Hello all,
A quick question related to a case I am currently investigating… I am using EnCase 6 and looking for specific messages on a disk to substantiate a fraud allegation.
I run a keyword search and found numerous hits but only in the unallocated sectors of the disk / paginated memory and hiberfil.sys. Strictly no relevant hit elsewhere. Additionally there is no profile (current or deleted) for the suspect in Windows, despite the fact the computer was undoubtedly assigned to her.
I have enough evidence in Windows artefacts to secure the case but I am trying to find a potential explanation for such a situation. Any suggestion would be helpful…
Bernard
I have no direct answer, but maybe you'll find this discussion helpful http//www.forensicfocus.com/Forums/viewtopic/t=9975/
….I am trying to find a potential explanation for such a situation. Any suggestion would be helpful…
Unfortunately, there really isn't enough context available.

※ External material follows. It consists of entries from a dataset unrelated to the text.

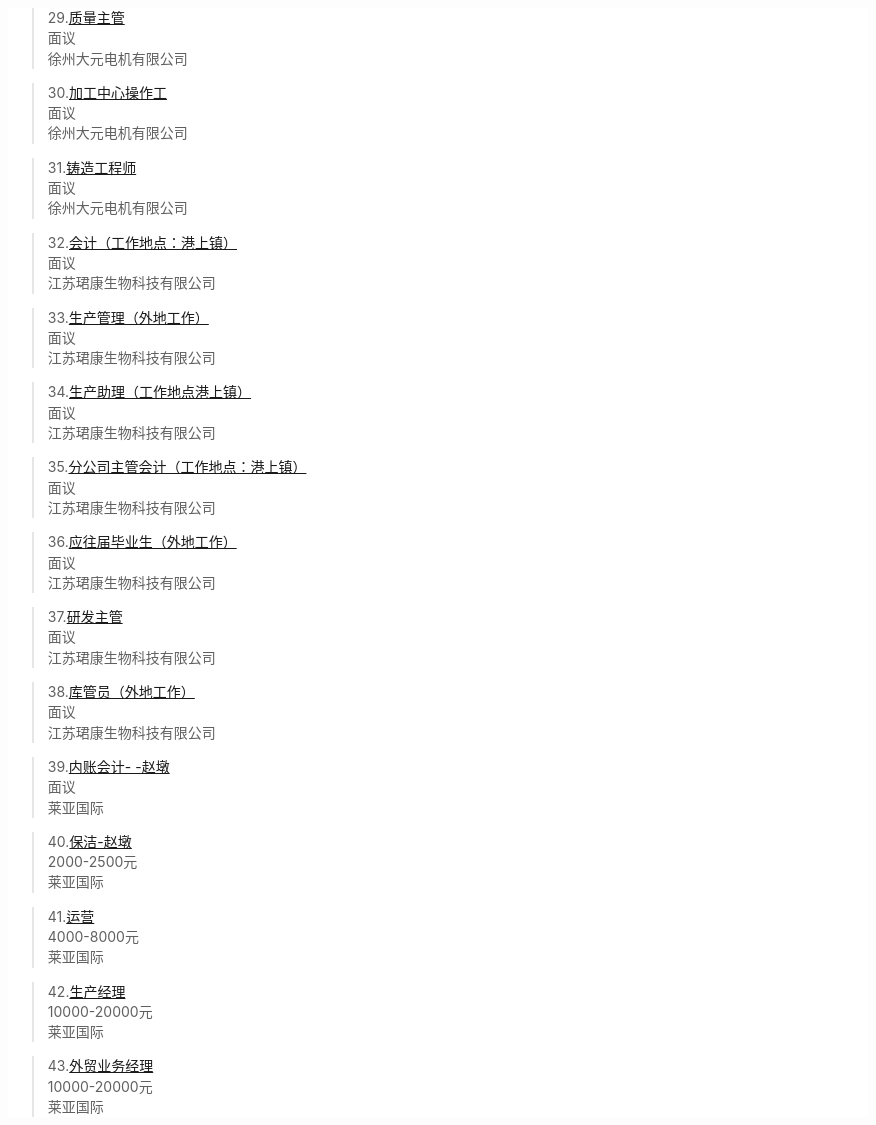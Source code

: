 >29.[质量主管](https://www.pzhr.com/job/17893.html)<br>
>面议<br>
>徐州大元电机有限公司

>30.[加工中心操作工](https://www.pzhr.com/job/17894.html)<br>
>面议<br>
>徐州大元电机有限公司

>31.[铸造工程师](https://www.pzhr.com/job/17909.html)<br>
>面议<br>
>徐州大元电机有限公司

>32.[会计（工作地点：港上镇）](https://www.pzhr.com/job/18051.html)<br>
>面议<br>
>江苏珺康生物科技有限公司

>33.[生产管理（外地工作）](https://www.pzhr.com/job/17960.html)<br>
>面议<br>
>江苏珺康生物科技有限公司

>34.[生产助理（工作地点港上镇）](https://www.pzhr.com/job/17821.html)<br>
>面议<br>
>江苏珺康生物科技有限公司

>35.[分公司主管会计（工作地点：港上镇）](https://www.pzhr.com/job/17488.html)<br>
>面议<br>
>江苏珺康生物科技有限公司

>36.[应往届毕业生（外地工作）](https://www.pzhr.com/job/17382.html)<br>
>面议<br>
>江苏珺康生物科技有限公司

>37.[研发主管](https://www.pzhr.com/job/17275.html)<br>
>面议<br>
>江苏珺康生物科技有限公司

>38.[库管员（外地工作）](https://www.pzhr.com/job/17290.html)<br>
>面议<br>
>江苏珺康生物科技有限公司

>39.[内账会计- -赵墩](https://www.pzhr.com/job/18005.html)<br>
>面议<br>
>莱亚国际

>40.[保洁-赵墩](https://www.pzhr.com/job/18076.html)<br>
>2000-2500元<br>
>莱亚国际

>41.[运营](https://www.pzhr.com/job/18067.html)<br>
>4000-8000元<br>
>莱亚国际

>42.[生产经理](https://www.pzhr.com/job/17912.html)<br>
>10000-20000元<br>
>莱亚国际

>43.[外贸业务经理](https://www.pzhr.com/job/17479.html)<br>
>10000-20000元<br>
>莱亚国际
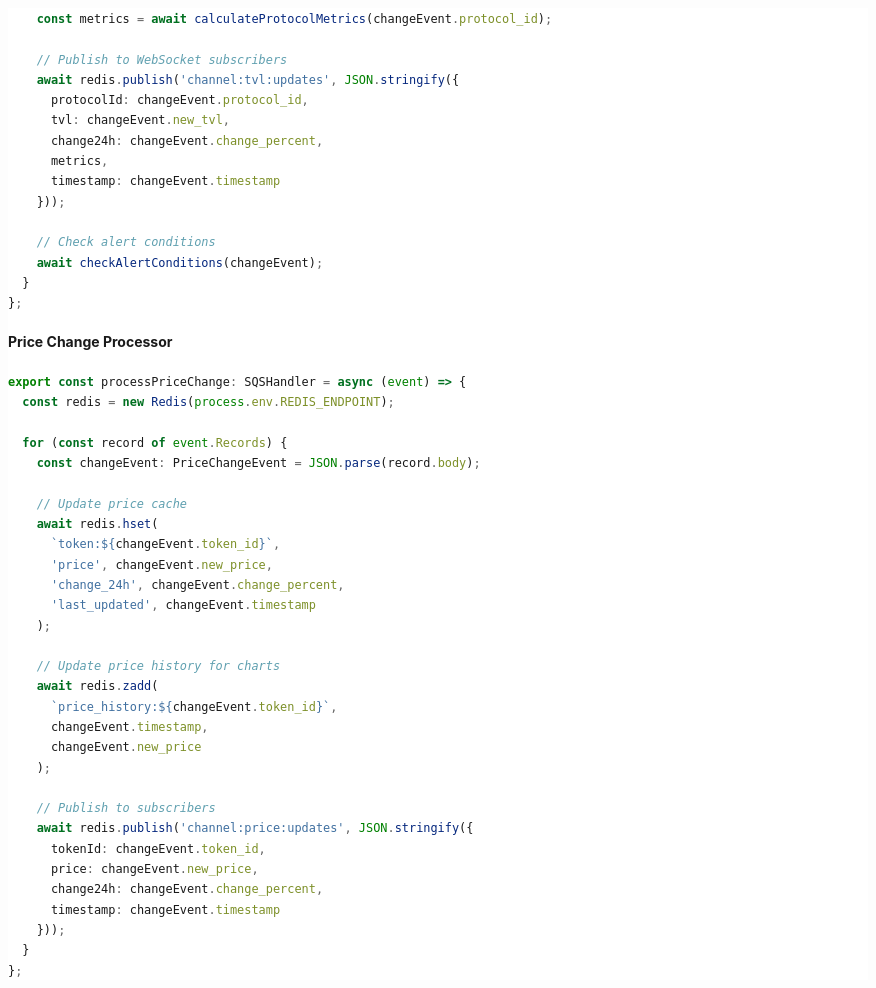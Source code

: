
 ```typescript
    const metrics = await calculateProtocolMetrics(changeEvent.protocol_id);
    
    // Publish to WebSocket subscribers
    await redis.publish('channel:tvl:updates', JSON.stringify({
      protocolId: changeEvent.protocol_id,
      tvl: changeEvent.new_tvl,
      change24h: changeEvent.change_percent,
      metrics,
      timestamp: changeEvent.timestamp
    }));
    
    // Check alert conditions
    await checkAlertConditions(changeEvent);
  }
};
```

#### Price Change Processor
```typescript
export const processPriceChange: SQSHandler = async (event) => {
  const redis = new Redis(process.env.REDIS_ENDPOINT);
  
  for (const record of event.Records) {
    const changeEvent: PriceChangeEvent = JSON.parse(record.body);
    
    // Update price cache
    await redis.hset(
      `token:${changeEvent.token_id}`,
      'price', changeEvent.new_price,
      'change_24h', changeEvent.change_percent,
      'last_updated', changeEvent.timestamp
    );
    
    // Update price history for charts
    await redis.zadd(
      `price_history:${changeEvent.token_id}`,
      changeEvent.timestamp,
      changeEvent.new_price
    );
    
    // Publish to subscribers
    await redis.publish('channel:price:updates', JSON.stringify({
      tokenId: changeEvent.token_id,
      price: changeEvent.new_price,
      change24h: changeEvent.change_percent,
      timestamp: changeEvent.timestamp
    }));
  }
};
```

I run a keyword search and found numerous hits but only in the unallocated sectors of the disk / paginated memory and hiberfil.sys.
Okay, nothing particularly odd about that. Is there some context that you can share? What did you search on? What was the context of the hits you found? I believe this is what's really useful about keyword searching with EnCase…the Preview gives you some context of the hit.
Since you found a hit in the hibernation file, what did you find when you parsed the file with Volatility?
Strictly no relevant hit elsewhere.
Again, I got nothin' for you…without knowing more about the search term, there's no way to say, "okay, that's weird", or "that's legit". No context.
Additionally there is no profile (current or deleted) for the suspect in Windows, despite the fact the computer was undoubtedly assigned to her.
Again, no context. Were there any profiles on the system? Could she have used one of them? Did you search for any deleted profiles? Did you search for deleted keys in the Software hive and in the SAM hive?
check to see if it's a fresh windows install.
Have had cases where users use the system recovery CD for the computer to overwrite the operating system.